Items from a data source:
----
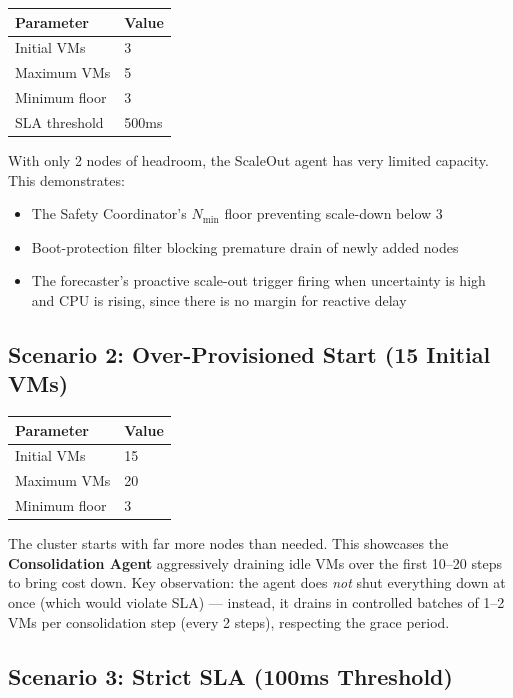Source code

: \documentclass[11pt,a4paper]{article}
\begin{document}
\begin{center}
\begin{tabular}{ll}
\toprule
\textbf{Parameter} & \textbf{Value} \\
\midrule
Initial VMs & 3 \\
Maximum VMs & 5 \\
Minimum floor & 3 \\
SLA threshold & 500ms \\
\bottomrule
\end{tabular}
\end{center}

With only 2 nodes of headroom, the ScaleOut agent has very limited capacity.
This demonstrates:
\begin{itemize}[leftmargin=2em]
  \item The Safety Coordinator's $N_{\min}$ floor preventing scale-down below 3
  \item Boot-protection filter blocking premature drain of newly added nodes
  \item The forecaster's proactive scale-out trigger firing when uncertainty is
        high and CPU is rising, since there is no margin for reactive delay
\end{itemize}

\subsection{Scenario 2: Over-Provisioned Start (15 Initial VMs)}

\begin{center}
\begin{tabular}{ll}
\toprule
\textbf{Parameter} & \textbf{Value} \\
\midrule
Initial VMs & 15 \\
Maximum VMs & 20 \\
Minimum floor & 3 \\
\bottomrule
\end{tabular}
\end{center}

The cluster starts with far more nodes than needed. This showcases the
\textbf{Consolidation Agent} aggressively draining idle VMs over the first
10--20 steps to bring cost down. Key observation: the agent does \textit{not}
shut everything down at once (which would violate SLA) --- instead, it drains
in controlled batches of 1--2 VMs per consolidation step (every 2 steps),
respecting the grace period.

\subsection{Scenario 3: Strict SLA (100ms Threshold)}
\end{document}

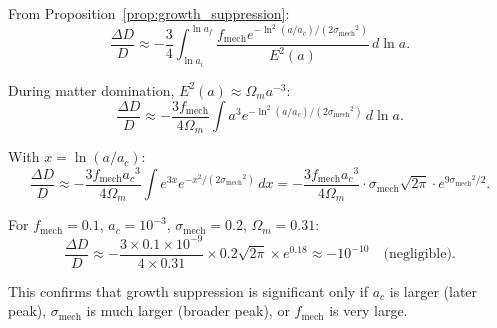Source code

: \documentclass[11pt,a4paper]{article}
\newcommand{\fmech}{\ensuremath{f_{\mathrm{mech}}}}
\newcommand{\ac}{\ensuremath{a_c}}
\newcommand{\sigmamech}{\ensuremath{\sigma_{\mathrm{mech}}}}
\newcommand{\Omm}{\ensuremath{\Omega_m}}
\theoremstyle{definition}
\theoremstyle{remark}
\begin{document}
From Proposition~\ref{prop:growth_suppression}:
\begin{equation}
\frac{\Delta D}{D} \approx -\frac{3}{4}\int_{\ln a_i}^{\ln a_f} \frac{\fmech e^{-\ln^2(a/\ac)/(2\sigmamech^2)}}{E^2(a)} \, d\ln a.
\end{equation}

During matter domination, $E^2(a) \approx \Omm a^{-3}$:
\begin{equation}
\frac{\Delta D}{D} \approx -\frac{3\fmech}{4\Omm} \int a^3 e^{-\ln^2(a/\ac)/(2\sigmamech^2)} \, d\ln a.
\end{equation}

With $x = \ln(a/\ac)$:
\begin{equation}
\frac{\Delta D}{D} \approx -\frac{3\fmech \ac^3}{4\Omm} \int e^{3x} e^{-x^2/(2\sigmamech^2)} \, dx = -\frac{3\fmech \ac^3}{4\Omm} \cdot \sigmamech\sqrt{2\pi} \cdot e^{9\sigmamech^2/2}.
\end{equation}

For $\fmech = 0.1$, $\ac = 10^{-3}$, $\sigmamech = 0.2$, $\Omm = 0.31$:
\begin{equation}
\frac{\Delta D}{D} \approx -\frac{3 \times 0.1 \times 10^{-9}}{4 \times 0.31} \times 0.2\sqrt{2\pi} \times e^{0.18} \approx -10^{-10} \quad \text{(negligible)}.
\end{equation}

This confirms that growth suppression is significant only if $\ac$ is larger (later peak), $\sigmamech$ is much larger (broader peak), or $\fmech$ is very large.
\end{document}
----
PROBLEM REQUIREMENTS: Could you reproduce the entries verbatim, leaving out all pictures?

REPLY:
Source code

: \documentclass[11pt,a4paper]{article}
\begin{document}
\begin{center}
\begin{tabular}{ll}
\toprule
\textbf{Parameter} & \textbf{Value} \\
\midrule
Initial VMs & 3 \\
Maximum VMs & 5 \\
Minimum floor & 3 \\
SLA threshold & 500ms \\
\bottomrule
\end{tabular}
\end{center}

With only 2 nodes of headroom, the ScaleOut agent has very limited capacity.
This demonstrates:
\begin{itemize}[leftmargin=2em]
  \item The Safety Coordinator's $N_{\min}$ floor preventing scale-down below 3
  \item Boot-protection filter blocking premature drain of newly added nodes
  \item The forecaster's proactive scale-out trigger firing when uncertainty is
        high and CPU is rising, since there is no margin for reactive delay
\end{itemize}

\subsection{Scenario 2: Over-Provisioned Start (15 Initial VMs)}

\begin{center}
\begin{tabular}{ll}
\toprule
\textbf{Parameter} & \textbf{Value} \\
\midrule
Initial VMs & 15 \\
Maximum VMs & 20 \\
Minimum floor & 3 \\
\bottomrule
\end{tabular}
\end{center}

The cluster starts with far more nodes than needed. This showcases the
\textbf{Consolidation Agent} aggressively draining idle VMs over the first
10--20 steps to bring cost down. Key observation: the agent does \textit{not}
shut everything down at once (which would violate SLA) --- instead, it drains
in controlled batches of 1--2 VMs per consolidation step (every 2 steps),
respecting the grace period.

\subsection{Scenario 3: Strict SLA (100ms Threshold)}
\end{document}

Source code

: \documentclass[11pt,a4paper]{article}
\newcommand{\fmech}{\ensuremath{f_{\mathrm{mech}}}}
\newcommand{\ac}{\ensuremath{a_c}}
\newcommand{\sigmamech}{\ensuremath{\sigma_{\mathrm{mech}}}}
\newcommand{\Omm}{\ensuremath{\Omega_m}}
\theoremstyle{definition}
\theoremstyle{remark}
\begin{document}
From Proposition~\ref{prop:growth_suppression}:
\begin{equation}
\frac{\Delta D}{D} \approx -\frac{3}{4}\int_{\ln a_i}^{\ln a_f} \frac{\fmech e^{-\ln^2(a/\ac)/(2\sigmamech^2)}}{E^2(a)} \, d\ln a.
\end{equation}

During matter domination, $E^2(a) \approx \Omm a^{-3}$:
\begin{equation}
\frac{\Delta D}{D} \approx -\frac{3\fmech}{4\Omm} \int a^3 e^{-\ln^2(a/\ac)/(2\sigmamech^2)} \, d\ln a.
\end{equation}

With $x = \ln(a/\ac)$:
\begin{equation}
\frac{\Delta D}{D} \approx -\frac{3\fmech \ac^3}{4\Omm} \int e^{3x} e^{-x^2/(2\sigmamech^2)} \, dx = -\frac{3\fmech \ac^3}{4\Omm} \cdot \sigmamech\sqrt{2\pi} \cdot e^{9\sigmamech^2/2}.
\end{equation}

For $\fmech = 0.1$, $\ac = 10^{-3}$, $\sigmamech = 0.2$, $\Omm = 0.31$:
\begin{equation}
\frac{\Delta D}{D} \approx -\frac{3 \times 0.1 \times 10^{-9}}{4 \times 0.31} \times 0.2\sqrt{2\pi} \times e^{0.18} \approx -10^{-10} \quad \text{(negligible)}.
\end{equation}

This confirms that growth suppression is significant only if $\ac$ is larger (later peak), $\sigmamech$ is much larger (broader peak), or $\fmech$ is very large.
\end{document}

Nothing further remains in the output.